Étudiant à Sciencescom Nantes. Stagiaire à la rédaction de terraeco.net.

Avec des températures situées 7°C sous les normales saisonnières pendant 12 jours consécutifs, la lumière a une fois de plus été faite sur la précarité énergétique. Témoignages dans l’Ouest de la France.

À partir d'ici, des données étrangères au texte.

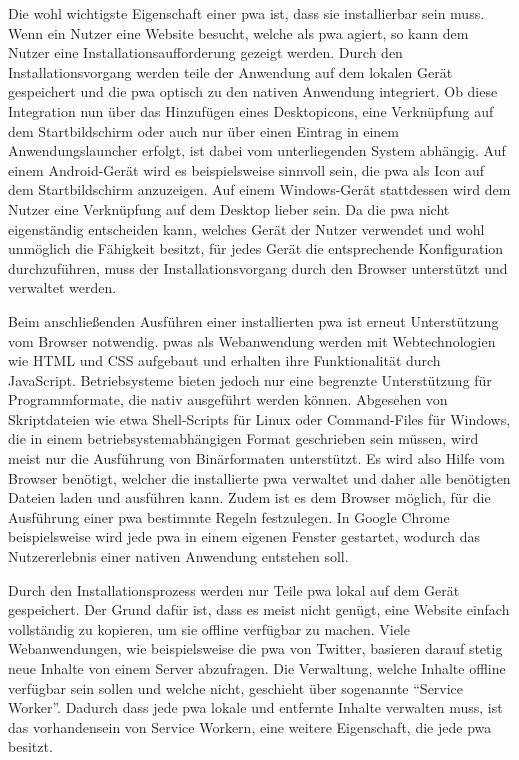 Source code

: \documentclass[12pt, parskip=half]{scrartcl}       %
\begin{document}
Die wohl wichtigste Eigenschaft einer \ac{pwa} ist, dass sie installierbar sein muss.
Wenn ein Nutzer eine Website besucht, welche als \ac{pwa} agiert, so kann dem Nutzer eine Installationsaufforderung gezeigt werden.
Durch den Installationsvorgang werden teile der Anwendung auf dem lokalen Gerät gespeichert und die \ac{pwa} optisch zu den nativen Anwendung integriert.
Ob diese Integration nun über das Hinzufügen eines Desktopicons, eine Verknüpfung auf dem Startbildschirm oder auch nur über einen Eintrag in einem Anwendungslauncher erfolgt, ist dabei vom unterliegenden System abhängig.
Auf einem Android-Gerät wird es beispielsweise sinnvoll sein, die \ac{pwa} als Icon auf dem Startbildschirm anzuzeigen.
Auf einem Windows-Gerät stattdessen wird dem Nutzer eine Verknüpfung auf dem Desktop lieber sein.
Da die \ac{pwa} nicht eigenständig entscheiden kann, welches Gerät der Nutzer verwendet und wohl unmöglich die Fähigkeit besitzt, für jedes Gerät die entsprechende Konfiguration durchzuführen, muss der Installationsvorgang durch den Browser unterstützt und verwaltet werden.

Beim anschließenden Ausführen einer installierten \ac{pwa} ist erneut Unterstützung vom Browser notwendig.
\acp{pwa} als Webanwendung werden mit Webtechnologien wie HTML und CSS aufgebaut und erhalten ihre Funktionalität durch JavaScript.
Betriebsysteme bieten jedoch nur eine begrenzte Unterstützung für Programmformate, die nativ ausgeführt werden können.
Abgesehen von Skriptdateien wie etwa Shell-Scripts für Linux oder Command-Files für Windows, die in einem betriebsystemabhängigen Format geschrieben sein müssen, wird meist nur die Ausführung von Binärformaten unterstützt\cite{fisher_executablelist}.
Es wird also Hilfe vom Browser benötigt, welcher die installierte \ac{pwa} verwaltet und daher alle benötigten Dateien laden und ausführen kann.
Zudem ist es dem Browser möglich, für die Ausführung einer \ac{pwa} bestimmte Regeln festzulegen.
In Google Chrome beispielsweise wird jede \ac{pwa} in einem eigenen Fenster gestartet, wodurch das Nutzererlebnis einer nativen Anwendung entstehen soll\cite{googledevs_pwa}.


Durch den Installationsprozess werden nur Teile \ac{pwa} lokal auf dem Gerät gespeichert.
Der Grund dafür ist, dass es meist nicht genügt, eine Website einfach vollständig zu kopieren, um sie offline verfügbar zu machen.
Viele Webanwendungen, wie beispielsweise die \ac{pwa} von Twitter\cite{twitter_pwa}, basieren darauf stetig neue Inhalte von einem Server abzufragen.
Die Verwaltung, welche Inhalte offline verfügbar sein sollen und welche nicht, geschieht über sogenannte \enquote{Service Worker}.
Dadurch dass jede \ac{pwa} lokale und entfernte Inhalte verwalten muss, ist das vorhandensein von Service Workern, eine weitere Eigenschaft, die jede \ac{pwa} besitzt.
\end{document}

Martine vit depuis cette année en HLM au sud de Nantes, dans un petit immeuble chauffé au gaz de ville, trop cher pour elle. Quinquagénaire qui refuse de laisser abattre, l’hiver est une période creuse pour le secteur dans lequel elle travaille. Pour elle, ce sera le RSA, et par conséquent, la quasi-impossibilité de faire le moindre écart budgétaire. Le chauffage fait partie de ces écarts : « J’ai de la chance, je ne suis pas frileuse, et j’ai encore l’énergie pour me déplacer, faire des choses. Je pense souvent aux personnes très âgées... »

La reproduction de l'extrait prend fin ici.